Acordou com o sol a espremer-se entre as persianas da janela. Aquela janela de portadas de madeira desgastada e de tinta verde-escuro a descascar, deixava entrar um sopro de vento frio da noite. 
Nunca seria capaz de concertar aquela portada, tinha receio de que se o fizesse e o frio da noite não voltasse a temperar o seu quarto ao escurecer, deixasse de sonhar que voava.
E voava quase sempre que fechava os olhos.
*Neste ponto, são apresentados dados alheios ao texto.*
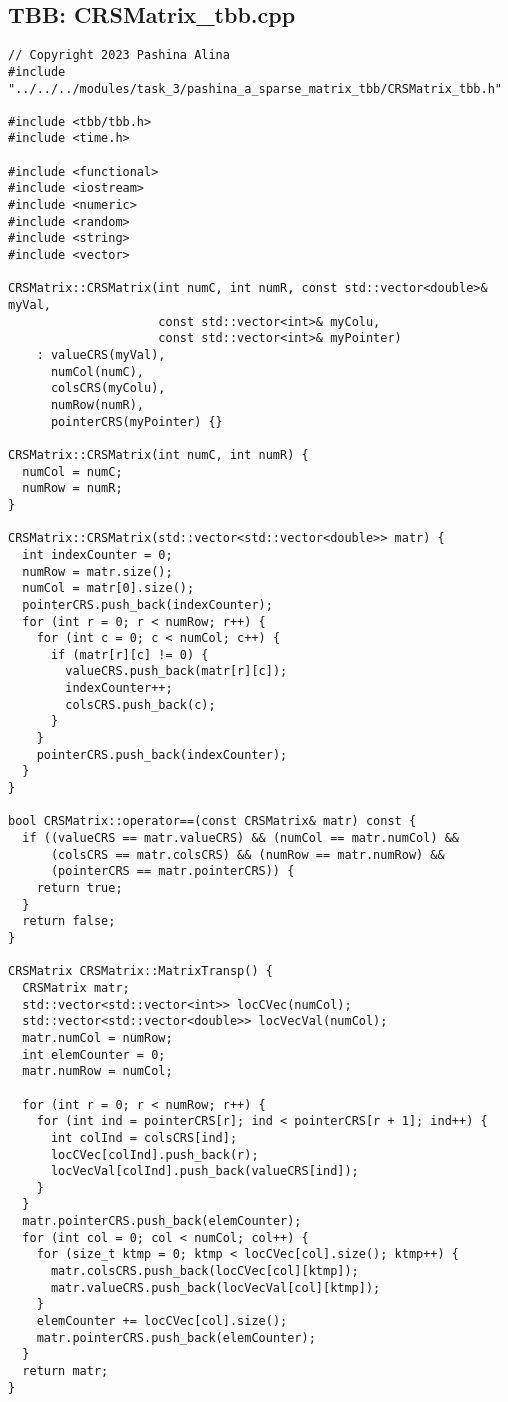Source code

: \documentclass[14pt, russian]{extarticle}
\begin{document}
	\subsection{TBB: CRSMatrix\_tbb.cpp}
	\begin{lstlisting}
// Copyright 2023 Pashina Alina
#include "../../../modules/task_3/pashina_a_sparse_matrix_tbb/CRSMatrix_tbb.h"

#include <tbb/tbb.h>
#include <time.h>

#include <functional>
#include <iostream>
#include <numeric>
#include <random>
#include <string>
#include <vector>

CRSMatrix::CRSMatrix(int numC, int numR, const std::vector<double>& myVal,
                     const std::vector<int>& myColu,
                     const std::vector<int>& myPointer)
    : valueCRS(myVal),
      numCol(numC),
      colsCRS(myColu),
      numRow(numR),
      pointerCRS(myPointer) {}

CRSMatrix::CRSMatrix(int numC, int numR) {
  numCol = numC;
  numRow = numR;
}

CRSMatrix::CRSMatrix(std::vector<std::vector<double>> matr) {
  int indexCounter = 0;
  numRow = matr.size();
  numCol = matr[0].size();
  pointerCRS.push_back(indexCounter);
  for (int r = 0; r < numRow; r++) {
    for (int c = 0; c < numCol; c++) {
      if (matr[r][c] != 0) {
        valueCRS.push_back(matr[r][c]);
        indexCounter++;
        colsCRS.push_back(c);
      }
    }
    pointerCRS.push_back(indexCounter);
  }
}

bool CRSMatrix::operator==(const CRSMatrix& matr) const {
  if ((valueCRS == matr.valueCRS) && (numCol == matr.numCol) &&
      (colsCRS == matr.colsCRS) && (numRow == matr.numRow) &&
      (pointerCRS == matr.pointerCRS)) {
    return true;
  }
  return false;
}

CRSMatrix CRSMatrix::MatrixTransp() {
  CRSMatrix matr;
  std::vector<std::vector<int>> locCVec(numCol);
  std::vector<std::vector<double>> locVecVal(numCol);
  matr.numCol = numRow;
  int elemCounter = 0;
  matr.numRow = numCol;

  for (int r = 0; r < numRow; r++) {
    for (int ind = pointerCRS[r]; ind < pointerCRS[r + 1]; ind++) {
      int colInd = colsCRS[ind];
      locCVec[colInd].push_back(r);
      locVecVal[colInd].push_back(valueCRS[ind]);
    }
  }
  matr.pointerCRS.push_back(elemCounter);
  for (int col = 0; col < numCol; col++) {
    for (size_t ktmp = 0; ktmp < locCVec[col].size(); ktmp++) {
      matr.colsCRS.push_back(locCVec[col][ktmp]);
      matr.valueCRS.push_back(locVecVal[col][ktmp]);
    }
    elemCounter += locCVec[col].size();
    matr.pointerCRS.push_back(elemCounter);
  }
  return matr;
}


\end{lstlisting}
\end{document}
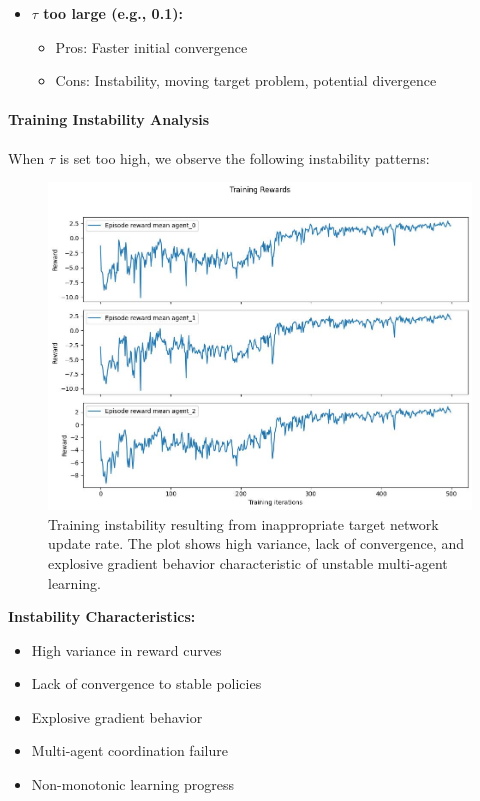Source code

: \documentclass[conference]{IEEEtran}
\begin{document}
{{\begin{itemize}
    \item \textbf{$\tau$ too large (e.g., 0.1):}
    \begin{itemize}
        \item Pros: Faster initial convergence
        \item Cons: Instability, moving target problem, potential divergence
    \end{itemize}
\end{itemize}

\paragraph{Training Instability Analysis}

When $\tau$ is set too high, we observe the following instability patterns:

\begin{figure}[h!]
    \centering
    \includegraphics[width=0.75\linewidth]{figs/results.jpg}
    \caption{Training instability resulting from inappropriate target network update rate. The plot shows high variance, lack of convergence, and explosive gradient behavior characteristic of unstable multi-agent learning.}
    \label{fig:unstable_learning}
\end{figure}

\textbf{Instability Characteristics:}
\begin{itemize}
    \item High variance in reward curves
    \item Lack of convergence to stable policies
    \item Explosive gradient behavior
    \item Multi-agent coordination failure
    \item Non-monotonic learning progress
\end{itemize}

}}
\end{document}
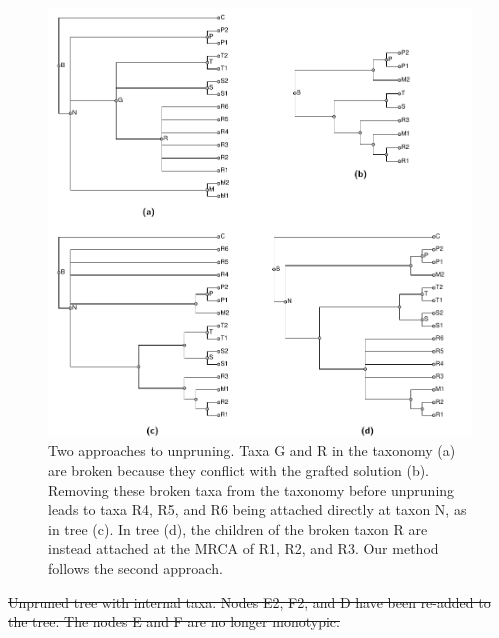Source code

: \documentclass[fleqn,12pt,lineno,english]{wlpeerj}
\newcommand{\lyxdot}{.}
\providecommand{\DIFdeltex}[1]{{\protect\color{red}\sout{#1}}}                      %
\providecommand{\DIFdelbegin}{} %
\providecommand{\DIFdelFL}[1]{\DIFdel{#1}} %
\providecommand{\DIFaddendFL}{} %
\providecommand{\DIFdel}[1]{\texorpdfstring{\DIFdeltex{#1}}{}} %
\begin{document}
\begin{figure}
\includegraphics[width=1.0\textwidth]{Fig12}  

\caption{\DIFaddendFL \label{fig:Two-approaches-to-unpruning}Two approaches to unpruning.
Taxa G and R in the taxonomy (a) are broken because they conflict
with the grafted solution (b). Removing these broken taxa from the
taxonomy before unpruning leads to taxa R4, R5, and R6 being attached
directly at taxon N, as in tree (c). In tree (d), the children of
the broken taxon R are instead attached at the MRCA of R1, R2, and
R3. Our method follows the second approach.}
\end{figure}


\DIFdelbegin %
\DIFdelFL{Unpruned tree with internal taxa. Nodes E2, F2, and D have been re-added
to the tree. The nodes E and F are no longer monotypic.}%
\end{document}
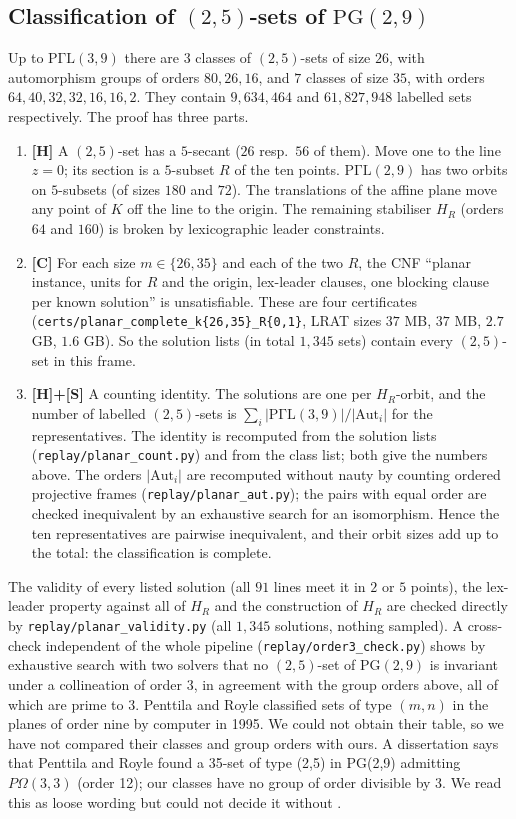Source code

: \documentclass[11pt]{article}
\theoremstyle{plain}
\theoremstyle{remark}
\newcommand{\PG}{\mathrm{PG}}
\newcommand{\PGL}{\mathrm{P\Gamma L}}
\newcommand{\file}[1]{\texttt{#1}}
\begin{document}
\subsection{Classification of $(2,5)$-sets of $\PG(2,9)$}\label{sec:planar}
Up to $\PGL(3,9)$ there are $3$ classes of $(2,5)$-sets of size $26$, with automorphism groups of orders $80,26,16$, and $7$ classes of size $35$, with orders $64,40,32,32,16,16,2$.
They contain $9{,}634{,}464$ and $61{,}827{,}948$ labelled sets respectively.
The proof has three parts.
\begin{enumerate}[label=(\roman*)]
\item \textbf{[H]} A $(2,5)$-set has a $5$-secant ($26$ resp.\ $56$ of them).
Move one to the line $z=0$; its section is a $5$-subset $R$ of the ten points.
$\PGL(2,9)$ has two orbits on $5$-subsets (of sizes $180$ and $72$).
The translations of the affine plane move any point of $K$ off the line to the origin.
The remaining stabiliser $H_R$ (orders $64$ and $160$) is broken by lexicographic leader constraints.
\item \textbf{[C]} For each size $m\in\{26,35\}$ and each of the two $R$, the CNF ``planar instance, units for $R$ and the origin, lex-leader clauses, one blocking clause per known solution'' is unsatisfiable.
These are four certificates (\file{certs/planar\_complete\_k\{26,35\}\_R\{0,1\}}, LRAT sizes $37$ MB, $37$ MB, $2.7$ GB, $1.6$ GB).
So the solution lists (in total $1{,}345$ sets) contain every $(2,5)$-set in this frame.
\item \textbf{[H]+[S]} A counting identity.
The solutions are one per $H_R$-orbit, and the number of labelled $(2,5)$-sets is $\sum_i|\PGL(3,9)|/|\mathrm{Aut}_i|$ for the representatives.
The identity is recomputed from the solution lists (\file{replay/planar\_count.py}) and from the class list; both give the numbers above.
The orders $|\mathrm{Aut}_i|$ are recomputed without nauty by counting ordered projective frames (\file{replay/planar\_aut.py}); the pairs with equal order are checked inequivalent by an exhaustive search for an isomorphism.
Hence the ten representatives are pairwise inequivalent, and their orbit sizes add up to the total: the classification is complete.
\end{enumerate}
The validity of every listed solution (all $91$ lines meet it in $2$ or $5$ points), the lex-leader property against all of $H_R$ and the construction of $H_R$ are checked directly by \file{replay/planar\_validity.py} (all $1{,}345$ solutions, nothing sampled).
A cross-check independent of the whole pipeline (\file{replay/order3\_check.py}) shows by exhaustive search with two solvers that no $(2,5)$-set of $\PG(2,9)$ is invariant under a collineation of order $3$, in agreement with the group orders above, all of which are prime to $3$.
Penttila and Royle \cite{PR} classified sets of type $(m,n)$ in the planes of order nine by computer in 1995.
We could not obtain their table, so we have not compared their classes and group orders with ours.
A dissertation \cite{LH} says that Penttila and Royle found a 35-set of type (2,5) in PG(2,9) admitting $P\Omega(3,3)$ (order 12); our classes have no group of order divisible by 3. We read this as loose wording but could not decide it without \cite{PR}.
\end{document}
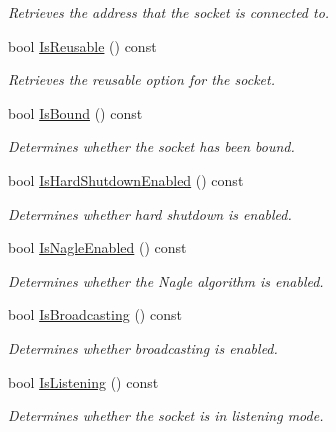 \begin{DoxyCompactItemize}
\begin{DoxyCompactList}\small\item\em Retrieves the address that the socket is connected to. \item\end{DoxyCompactList}\item 
bool \hyperlink{class_net_socket_simple_a473a943c476150a8f00680f65d556bdf}{IsReusable} () const 
\begin{DoxyCompactList}\small\item\em Retrieves the reusable option for the socket. \item\end{DoxyCompactList}\item 
bool \hyperlink{class_net_socket_simple_aeb463205e72dbde3d96cd1e461fec94e}{IsBound} () const 
\begin{DoxyCompactList}\small\item\em Determines whether the socket has been bound. \item\end{DoxyCompactList}\item 
bool \hyperlink{class_net_socket_simple_af90d97cee783650700cb75748ea988e4}{IsHardShutdownEnabled} () const 
\begin{DoxyCompactList}\small\item\em Determines whether hard shutdown is enabled. \item\end{DoxyCompactList}\item 
\hypertarget{class_net_socket_simple_a12614a447ec9d5421d10cc665d5cc494}{
bool \hyperlink{class_net_socket_simple_a12614a447ec9d5421d10cc665d5cc494}{IsNagleEnabled} () const }
\label{class_net_socket_simple_a12614a447ec9d5421d10cc665d5cc494}

\begin{DoxyCompactList}\small\item\em Determines whether the Nagle algorithm is enabled. \item\end{DoxyCompactList}\item 
bool \hyperlink{class_net_socket_simple_a1f70c51366efb20e63f628fdb1e5a2a2}{IsBroadcasting} () const 
\begin{DoxyCompactList}\small\item\em Determines whether broadcasting is enabled. \item\end{DoxyCompactList}\item 
bool \hyperlink{class_net_socket_simple_a180e2c21304ca37bc1e1e92fb84f3fcc}{IsListening} () const 
\begin{DoxyCompactList}\small\item\em Determines whether the socket is in listening mode. \item\end{DoxyCompactList}\end{DoxyCompactItemize}
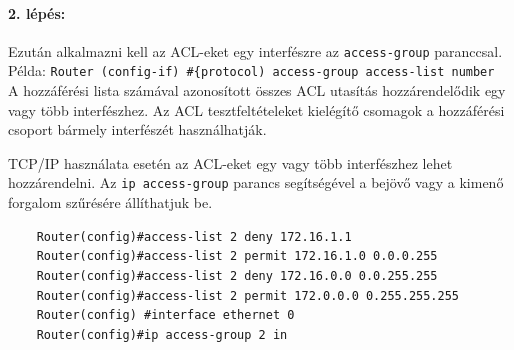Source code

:\paragraph{2. lépés:} Ezután alkalmazni kell az ACL-eket egy interfészre az \verb|access-group| paranccsal.\\
Példa: \verb|Router (config-if) #{protocol) access-group access-list number|\\
A hozzáférési lista számával azonosított összes ACL utasítás hozzárendelődik egy vagy több
interfészhez. Az ACL tesztfeltételeket kielégítő csomagok a hozzáférési csoport bármely
interfészét használhatják.

TCP/IP használata esetén az ACL-eket egy vagy több interfészhez lehet hozzárendelni.
Az \verb|ip access-group| parancs segítségével a bejövő vagy a kimenő forgalom szűrésére
állíthatjuk be.

\begin{verbatim}
	Router(config)#access-list 2 deny 172.16.1.1
	Router(config)#access-list 2 permit 172.16.1.0 0.0.0.255
	Router(config)#access-list 2 deny 172.16.0.0 0.0.255.255
	Router(config)#access-list 2 permit 172.0.0.0 0.255.255.255
	Router(config) #interface ethernet 0
	Router(config)#ip access-group 2 in
\end{verbatim}

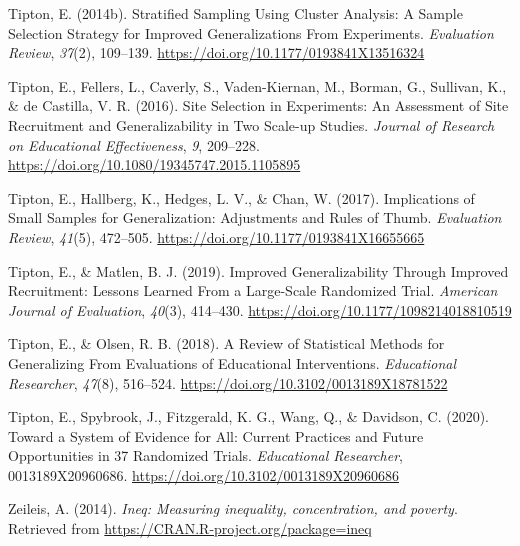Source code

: \documentclass[
  english,
  man,floatsintext]{apa6}
\newlength{\cslhangindent}
\newlength{\cslentryspacingunit} %
\newenvironment{CSLReferences}[2] %
 {%
  \setlength{\parindent}{0pt}
  \ifodd #1
  \let\oldpar\par
  \def\par{\hangindent=\cslhangindent\oldpar}
  \fi
  \setlength{\parskip}{#2\cslentryspacingunit}
 }%
 {}
\begin{document}
\begin{CSLReferences}{1}{0}
\leavevmode{}%
Tipton, E. (2014b). Stratified {Sampling Using Cluster Analysis}: {A Sample Selection Strategy} for {Improved Generalizations From Experiments}. \emph{Evaluation Review}, \emph{37}(2), 109--139. \url{https://doi.org/10.1177/0193841X13516324}

\leavevmode{}%
Tipton, E., Fellers, L., Caverly, S., Vaden-Kiernan, M., Borman, G., Sullivan, K., \& de Castilla, V. R. (2016). Site {Selection} in {Experiments}: {An Assessment} of {Site Recruitment} and {Generalizability} in {Two Scale}-up {Studies}. \emph{Journal of Research on Educational Effectiveness}, \emph{9}, 209--228. \url{https://doi.org/10.1080/19345747.2015.1105895}

\leavevmode{}%
Tipton, E., Hallberg, K., Hedges, L. V., \& Chan, W. (2017). Implications of {Small Samples} for {Generalization}: {Adjustments} and {Rules} of {Thumb}. \emph{Evaluation Review}, \emph{41}(5), 472--505. \url{https://doi.org/10.1177/0193841X16655665}

\leavevmode{}%
Tipton, E., \& Matlen, B. J. (2019). Improved {Generalizability Through Improved Recruitment}: {Lessons Learned From} a {Large}-{Scale Randomized Trial}. \emph{American Journal of Evaluation}, \emph{40}(3), 414--430. \url{https://doi.org/10.1177/1098214018810519}

\leavevmode{}%
Tipton, E., \& Olsen, R. B. (2018). A {Review} of {Statistical} {Methods} for {Generalizing} {From} {Evaluations} of {Educational} {Interventions}. \emph{Educational Researcher}, \emph{47}(8), 516--524. \url{https://doi.org/10.3102/0013189X18781522}

\leavevmode{}%
Tipton, E., Spybrook, J., Fitzgerald, K. G., Wang, Q., \& Davidson, C. (2020). Toward a {System} of {Evidence} for {All}: {Current Practices} and {Future Opportunities} in 37 {Randomized Trials}. \emph{Educational Researcher}, 0013189X20960686. \url{https://doi.org/10.3102/0013189X20960686}

\leavevmode{}%
Zeileis, A. (2014). \emph{Ineq: Measuring inequality, concentration, and poverty}. Retrieved from \url{https://CRAN.R-project.org/package=ineq}

\end{CSLReferences}
\end{document}
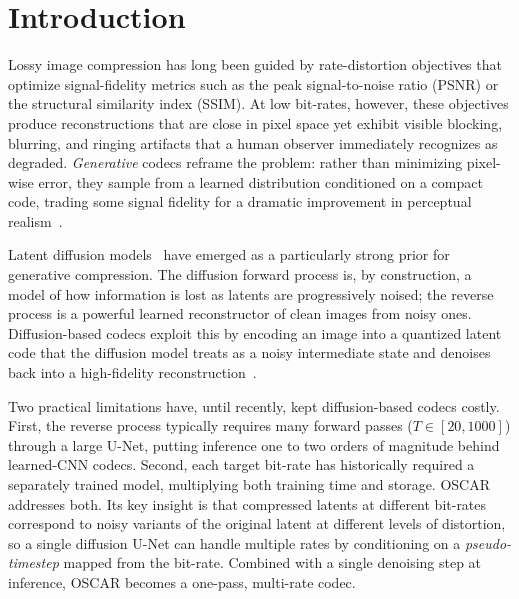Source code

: \documentclass[conference]{IEEEtran}
\begin{document}
\section{Introduction}
\label{sec:intro}

Lossy image compression has long been guided by rate-distortion objectives that
optimize signal-fidelity metrics such as the peak signal-to-noise ratio (PSNR)
or the structural similarity index (SSIM). At low bit-rates, however, these
objectives produce reconstructions that are close in pixel space yet exhibit
visible blocking, blurring, and ringing artifacts that a human observer
immediately recognizes as degraded. \emph{Generative} codecs reframe the
problem: rather than minimizing pixel-wise error, they sample from a learned
distribution conditioned on a compact code, trading some signal fidelity for
a dramatic improvement in perceptual realism~\cite{hific}.

Latent diffusion models~\cite{ldm} have emerged as a particularly strong prior
for generative compression. The diffusion forward process is, by construction,
a model of how information is lost as latents are progressively noised; the
reverse process is a powerful learned reconstructor of clean images from noisy
ones. Diffusion-based codecs exploit this by encoding an image into a quantized
latent code that the diffusion model treats as a noisy intermediate state and
denoises back into a high-fidelity reconstruction~\cite{perco,codiff}.

Two practical limitations have, until recently, kept diffusion-based codecs
costly. First, the reverse process typically requires many forward passes
($T \in [20, 1000]$) through a large U-Net, putting inference one to two
orders of magnitude behind learned-CNN codecs. Second, each target bit-rate has
historically required a separately trained model, multiplying both training time
and storage. OSCAR~\cite{oscar} addresses both. Its key insight is that
compressed latents at different bit-rates correspond to noisy variants of the
original latent at different levels of distortion, so a single diffusion U-Net
can handle multiple rates by conditioning on a \emph{pseudo-timestep} mapped
from the bit-rate. Combined with a single denoising step at inference, OSCAR
becomes a one-pass, multi-rate codec.
\end{document}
Aquela manhã clara de inverno envolvia-o. E, querendo sentir a estação na pele, não vestiu senão uma camisola de manga curta, fina e escura, mais apropriada a um clima mais quente. Doía-lhe o peito ao inspirar o ar frio. Doía-lhe docemente, e por dentro, os músculos das costas. Forçou novamente o ar dentro dos pulmões, enchendo-os até ao seu limite. Estava vivo.

Naquele local recôndito sentia-se como se num planeta distante. Já tinha sonhado com isto. 
Sozinho no meio do vazio, de um verde-claro brilhante que lhe feria os olhos. Outra dor que lhe sabia a doce. Sozinho. Isolado. Frio. Verde e azul claro. Só isso.
Conseguia falar consigo próprio. Perceber quem era.

Ao voltar à rotina do dia perdia-se nos outros. O que eles diziam. O que eles faziam. O que esperavam que ele disse-se e fizesse também  Perdia-se. Não se conseguia concentrar. Queria tudo ao mesmo tempo, estar com todos e falar com todos. Talvez porque não conseguia suportar a ideia de os desiludir. Ou então porque o passado tinha sido bom demais para agora admitir que seguira em frente. O tempo que não volta.
Isso já não sei, o leitor não sabe, ele também não.

Fica o sol de inverno na pele e o frio do vento no peito.